Quick Take
- Narration: Patrick Lawlor brings grounded warmth to Emma Gatewood’s story, his pacing matches the rhythm of a long walk.
- Themes: Resilience, women’s history, the Appalachian Trail as civic achievement
- Mood: Inspiring without being saccharine, quietly astonishing throughout
- Verdict: A deeply researched portrait of a woman who deserves to be much better known, narrated with the care the subject demands.
I grew up hiking sections of the Appalachian Trail and thought I knew its major names. I did not know Emma Gatewood’s. When I listened to Grandma Gatewood’s Walk on a long Saturday drive through Pennsylvania, appropriately, roughly the terrain she walked, I found myself pulling over twice to sit with what Ben Montgomery was describing. Not because the facts were unbearable, but because they were extraordinary, and I needed a moment to absorb each one.
Emma Gatewood was sixty-seven years old in 1955 when she told her family she was going for a walk and disappeared down the Appalachian Trail with less than $200, a change of clothes, and no hiking gear to speak of. She wore Keds. She carried a homemade bag over one shoulder. Five months later, atop Mount Katahdin in Maine, she sang the first verse of America the Beautiful and announced that she had done what she said she would. She became the first woman to thru-hike the entire 2,050-mile trail alone, and would go on to become the first person of any gender to walk it twice, then three times.

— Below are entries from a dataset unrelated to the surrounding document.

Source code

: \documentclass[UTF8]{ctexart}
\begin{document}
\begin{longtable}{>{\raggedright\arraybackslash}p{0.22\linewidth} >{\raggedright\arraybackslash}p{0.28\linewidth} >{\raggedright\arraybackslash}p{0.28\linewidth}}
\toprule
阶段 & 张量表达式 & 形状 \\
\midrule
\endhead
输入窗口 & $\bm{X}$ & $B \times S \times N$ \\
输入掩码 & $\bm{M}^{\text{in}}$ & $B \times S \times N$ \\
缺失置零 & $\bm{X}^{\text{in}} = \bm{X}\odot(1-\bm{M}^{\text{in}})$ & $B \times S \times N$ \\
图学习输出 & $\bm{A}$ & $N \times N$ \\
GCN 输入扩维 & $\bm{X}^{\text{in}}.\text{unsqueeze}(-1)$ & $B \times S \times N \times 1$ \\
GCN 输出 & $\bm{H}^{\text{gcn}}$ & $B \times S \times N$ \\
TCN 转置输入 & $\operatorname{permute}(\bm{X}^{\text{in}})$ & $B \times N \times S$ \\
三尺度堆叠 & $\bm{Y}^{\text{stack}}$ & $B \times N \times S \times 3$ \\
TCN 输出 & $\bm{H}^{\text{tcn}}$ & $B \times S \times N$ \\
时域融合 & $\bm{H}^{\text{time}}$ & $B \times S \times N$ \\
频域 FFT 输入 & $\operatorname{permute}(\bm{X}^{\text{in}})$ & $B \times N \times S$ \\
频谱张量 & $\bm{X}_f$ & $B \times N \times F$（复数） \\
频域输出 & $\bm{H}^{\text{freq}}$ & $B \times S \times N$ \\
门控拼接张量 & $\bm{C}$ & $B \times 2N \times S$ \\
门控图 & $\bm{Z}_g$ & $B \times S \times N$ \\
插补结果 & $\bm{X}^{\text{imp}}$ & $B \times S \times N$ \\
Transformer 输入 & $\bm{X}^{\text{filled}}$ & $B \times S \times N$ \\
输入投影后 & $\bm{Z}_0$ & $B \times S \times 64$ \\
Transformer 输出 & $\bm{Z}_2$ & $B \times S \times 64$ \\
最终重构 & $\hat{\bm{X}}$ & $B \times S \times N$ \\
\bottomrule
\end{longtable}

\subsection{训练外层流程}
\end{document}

Our Take on Grandma Gatewood’s Walk
Ben Montgomery is a journalist by background, and his instincts here are exactly right. He does not inflate Gatewood into a symbol before earning that inflation. He builds the portrait incrementally, her eleven children, the farm work, the decades of a difficult marriage, the quiet reading life she sustained alongside all of it, so that by the time she walks onto that trail, the reader understands not just what she is doing but what she is walking away from. The biographical scaffolding around the hike gives it weight that a pure trail narrative would lack.
The book also does something valuable for the Appalachian Trail itself: it documents how Gatewood’s vocal public criticism of poorly maintained sections likely saved stretches of trail from abandonment in the postwar period. She was not just a hiker; she was, inadvertently, a conservationist and public advocate. Montgomery draws that line clearly without overstating it.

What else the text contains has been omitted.